## Goal of the exercise
Gather the lines below that include the string "reading", copying each in full.

──────── Material for this exercise ────────

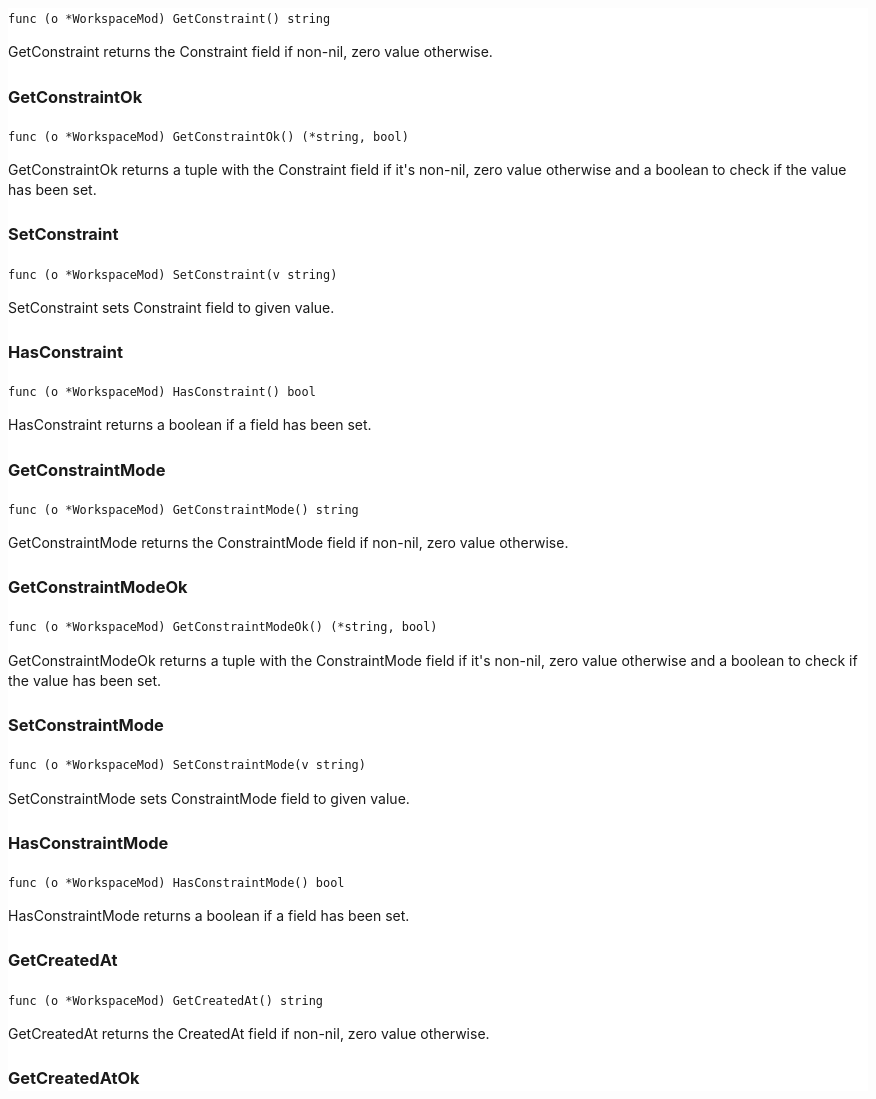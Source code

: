`func (o *WorkspaceMod) GetConstraint() string`

GetConstraint returns the Constraint field if non-nil, zero value otherwise.

### GetConstraintOk

`func (o *WorkspaceMod) GetConstraintOk() (*string, bool)`

GetConstraintOk returns a tuple with the Constraint field if it's non-nil, zero value otherwise
and a boolean to check if the value has been set.

### SetConstraint

`func (o *WorkspaceMod) SetConstraint(v string)`

SetConstraint sets Constraint field to given value.

### HasConstraint

`func (o *WorkspaceMod) HasConstraint() bool`

HasConstraint returns a boolean if a field has been set.

### GetConstraintMode

`func (o *WorkspaceMod) GetConstraintMode() string`

GetConstraintMode returns the ConstraintMode field if non-nil, zero value otherwise.

### GetConstraintModeOk

`func (o *WorkspaceMod) GetConstraintModeOk() (*string, bool)`

GetConstraintModeOk returns a tuple with the ConstraintMode field if it's non-nil, zero value otherwise
and a boolean to check if the value has been set.

### SetConstraintMode

`func (o *WorkspaceMod) SetConstraintMode(v string)`

SetConstraintMode sets ConstraintMode field to given value.

### HasConstraintMode

`func (o *WorkspaceMod) HasConstraintMode() bool`

HasConstraintMode returns a boolean if a field has been set.

### GetCreatedAt

`func (o *WorkspaceMod) GetCreatedAt() string`

GetCreatedAt returns the CreatedAt field if non-nil, zero value otherwise.

### GetCreatedAtOk
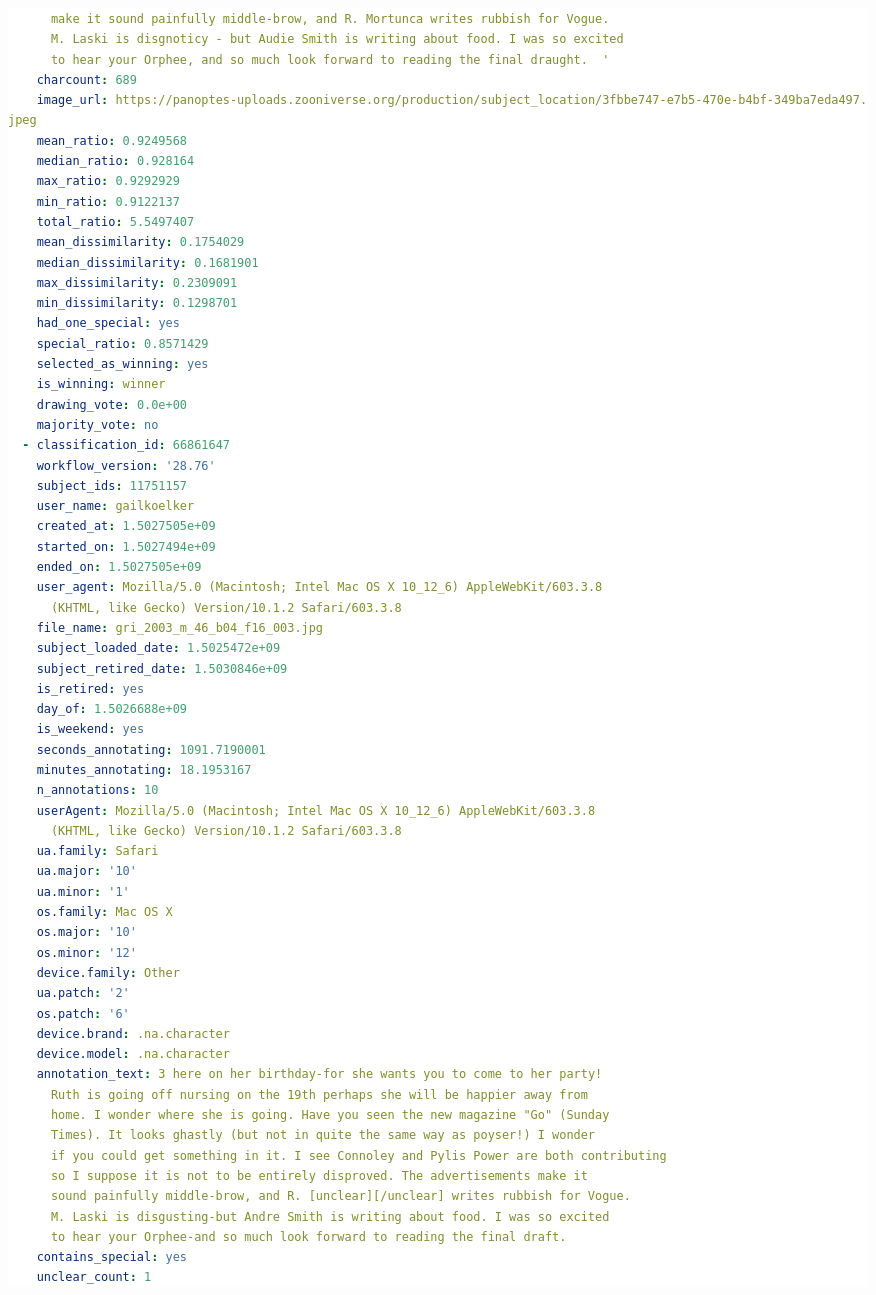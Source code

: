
 ```yaml
      make it sound painfully middle-brow, and R. Mortunca writes rubbish for Vogue.
      M. Laski is disgnoticy - but Audie Smith is writing about food. I was so excited
      to hear your Orphee, and so much look forward to reading the final draught.  '
    charcount: 689
    image_url: https://panoptes-uploads.zooniverse.org/production/subject_location/3fbbe747-e7b5-470e-b4bf-349ba7eda497.jpeg
    mean_ratio: 0.9249568
    median_ratio: 0.928164
    max_ratio: 0.9292929
    min_ratio: 0.9122137
    total_ratio: 5.5497407
    mean_dissimilarity: 0.1754029
    median_dissimilarity: 0.1681901
    max_dissimilarity: 0.2309091
    min_dissimilarity: 0.1298701
    had_one_special: yes
    special_ratio: 0.8571429
    selected_as_winning: yes
    is_winning: winner
    drawing_vote: 0.0e+00
    majority_vote: no
  - classification_id: 66861647
    workflow_version: '28.76'
    subject_ids: 11751157
    user_name: gailkoelker
    created_at: 1.5027505e+09
    started_on: 1.5027494e+09
    ended_on: 1.5027505e+09
    user_agent: Mozilla/5.0 (Macintosh; Intel Mac OS X 10_12_6) AppleWebKit/603.3.8
      (KHTML, like Gecko) Version/10.1.2 Safari/603.3.8
    file_name: gri_2003_m_46_b04_f16_003.jpg
    subject_loaded_date: 1.5025472e+09
    subject_retired_date: 1.5030846e+09
    is_retired: yes
    day_of: 1.5026688e+09
    is_weekend: yes
    seconds_annotating: 1091.7190001
    minutes_annotating: 18.1953167
    n_annotations: 10
    userAgent: Mozilla/5.0 (Macintosh; Intel Mac OS X 10_12_6) AppleWebKit/603.3.8
      (KHTML, like Gecko) Version/10.1.2 Safari/603.3.8
    ua.family: Safari
    ua.major: '10'
    ua.minor: '1'
    os.family: Mac OS X
    os.major: '10'
    os.minor: '12'
    device.family: Other
    ua.patch: '2'
    os.patch: '6'
    device.brand: .na.character
    device.model: .na.character
    annotation_text: 3 here on her birthday-for she wants you to come to her party!
      Ruth is going off nursing on the 19th perhaps she will be happier away from
      home. I wonder where she is going. Have you seen the new magazine "Go" (Sunday
      Times). It looks ghastly (but not in quite the same way as poyser!) I wonder
      if you could get something in it. I see Connoley and Pylis Power are both contributing
      so I suppose it is not to be entirely disproved. The advertisements make it
      sound painfully middle-brow, and R. [unclear][/unclear] writes rubbish for Vogue.
      M. Laski is disgusting-but Andre Smith is writing about food. I was so excited
      to hear your Orphee-and so much look forward to reading the final draft.
    contains_special: yes
    unclear_count: 1
```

────────

## Your solution
      to hear your Orphee, and so much look forward to reading the final draught.  '
      to hear your Orphee-and so much look forward to reading the final draft.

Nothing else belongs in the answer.